Dimensionality reduction and clustering
For dimensionality reduction visualizations using the t-SNE algorithm (Van Der Maaten and Hinton, 2008), signal intensities (dual counts) per channel were arcsinh-transformed with a cofactor of 5 (counts_transf = asinh(x/5)). The R t-SNE package for Barnes-Hut implementation was used. For marker expression level visualization on t-SNE plots, the expression was normalized between 0 and 1 to the 99th percentile and the top percentile was set to 1.

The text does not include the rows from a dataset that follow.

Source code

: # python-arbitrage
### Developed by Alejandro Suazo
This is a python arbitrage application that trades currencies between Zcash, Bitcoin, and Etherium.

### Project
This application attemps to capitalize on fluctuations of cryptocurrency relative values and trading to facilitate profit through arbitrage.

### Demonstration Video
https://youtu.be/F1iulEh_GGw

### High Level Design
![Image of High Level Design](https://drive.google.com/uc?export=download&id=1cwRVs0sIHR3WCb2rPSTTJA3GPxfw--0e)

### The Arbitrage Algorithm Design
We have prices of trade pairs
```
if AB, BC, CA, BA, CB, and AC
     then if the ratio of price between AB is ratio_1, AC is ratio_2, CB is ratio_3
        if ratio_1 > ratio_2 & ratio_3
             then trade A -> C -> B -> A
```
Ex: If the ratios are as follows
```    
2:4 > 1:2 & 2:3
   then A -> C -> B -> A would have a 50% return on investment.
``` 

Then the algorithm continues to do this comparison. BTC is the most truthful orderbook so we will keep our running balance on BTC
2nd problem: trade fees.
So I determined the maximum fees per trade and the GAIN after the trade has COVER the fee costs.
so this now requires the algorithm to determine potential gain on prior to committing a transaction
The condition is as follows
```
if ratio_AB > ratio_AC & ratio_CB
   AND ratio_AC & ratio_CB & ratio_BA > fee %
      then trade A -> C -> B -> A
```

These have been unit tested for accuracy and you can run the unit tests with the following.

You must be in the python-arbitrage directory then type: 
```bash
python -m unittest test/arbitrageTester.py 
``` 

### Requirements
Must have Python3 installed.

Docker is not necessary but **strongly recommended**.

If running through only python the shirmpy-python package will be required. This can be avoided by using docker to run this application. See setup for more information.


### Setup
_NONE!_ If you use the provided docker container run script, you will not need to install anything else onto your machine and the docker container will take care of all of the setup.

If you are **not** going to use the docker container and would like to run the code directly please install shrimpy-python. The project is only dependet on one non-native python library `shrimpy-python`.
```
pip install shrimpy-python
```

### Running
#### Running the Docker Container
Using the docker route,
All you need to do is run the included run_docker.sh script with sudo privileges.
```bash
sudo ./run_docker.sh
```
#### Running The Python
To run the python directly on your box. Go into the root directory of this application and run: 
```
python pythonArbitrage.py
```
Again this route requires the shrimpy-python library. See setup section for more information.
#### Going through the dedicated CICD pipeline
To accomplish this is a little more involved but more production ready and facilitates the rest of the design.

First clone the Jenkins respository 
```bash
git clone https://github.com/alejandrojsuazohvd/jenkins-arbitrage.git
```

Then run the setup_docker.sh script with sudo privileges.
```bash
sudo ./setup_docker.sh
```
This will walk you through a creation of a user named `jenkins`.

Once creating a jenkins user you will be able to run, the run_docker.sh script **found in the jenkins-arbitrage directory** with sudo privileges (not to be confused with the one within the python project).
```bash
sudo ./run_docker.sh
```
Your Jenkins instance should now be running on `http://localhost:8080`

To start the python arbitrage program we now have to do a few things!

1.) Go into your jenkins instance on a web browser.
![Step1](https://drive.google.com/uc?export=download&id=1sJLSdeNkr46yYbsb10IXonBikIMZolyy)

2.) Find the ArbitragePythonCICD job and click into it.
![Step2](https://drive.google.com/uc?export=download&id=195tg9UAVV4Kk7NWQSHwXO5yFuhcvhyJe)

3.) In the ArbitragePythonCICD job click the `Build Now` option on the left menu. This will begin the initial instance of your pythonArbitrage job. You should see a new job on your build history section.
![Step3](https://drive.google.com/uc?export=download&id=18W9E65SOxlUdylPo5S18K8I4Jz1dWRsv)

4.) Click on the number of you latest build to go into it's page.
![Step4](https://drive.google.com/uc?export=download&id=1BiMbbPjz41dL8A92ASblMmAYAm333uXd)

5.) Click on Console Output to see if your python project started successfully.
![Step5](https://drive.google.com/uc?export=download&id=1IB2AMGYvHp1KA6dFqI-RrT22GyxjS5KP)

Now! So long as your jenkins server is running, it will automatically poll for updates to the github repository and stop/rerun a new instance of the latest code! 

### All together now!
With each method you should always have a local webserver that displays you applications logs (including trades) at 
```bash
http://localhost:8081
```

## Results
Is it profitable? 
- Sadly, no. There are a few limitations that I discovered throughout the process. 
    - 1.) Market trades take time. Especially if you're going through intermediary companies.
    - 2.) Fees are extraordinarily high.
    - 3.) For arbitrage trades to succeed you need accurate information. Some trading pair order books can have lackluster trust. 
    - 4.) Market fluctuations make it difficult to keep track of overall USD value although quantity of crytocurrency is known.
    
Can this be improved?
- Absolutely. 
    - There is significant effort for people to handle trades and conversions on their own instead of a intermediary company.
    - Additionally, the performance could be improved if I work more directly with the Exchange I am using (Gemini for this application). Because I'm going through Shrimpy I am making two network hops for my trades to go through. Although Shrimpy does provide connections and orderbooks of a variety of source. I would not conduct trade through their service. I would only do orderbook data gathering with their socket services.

Exploration of batch effects
To assess the presence of batch effects in the data originating from possible confounding factors related to, for example, sample origin or sample preparation, an approach based on principal component analysis was followed, similar to the one proposed previously for high-throughput data analysis (Leek et al., 2010). Initially, 1000 cells from each sample were randomly selected and then the principal components (PC) of the multidimensional protein abundance measurements of these cells were computed. To assess how much of the variability in the PCs was due to the actual protein measurements, the values of Spearman’s correlation coefficients between the two first PCs (in total 61% of variance explained) and all protein measurements were computed (Figure S1F); values were highly correlated. To address the presence of possible batch effects, the same process was repeated using all possible confounders (namely the operator, barcoding plate, hospital of origin, date of sample receipt, and transport time). This time the computed correlation values were negligible (Figure S1G), indicating absence of batch effects related to sample origin or processing.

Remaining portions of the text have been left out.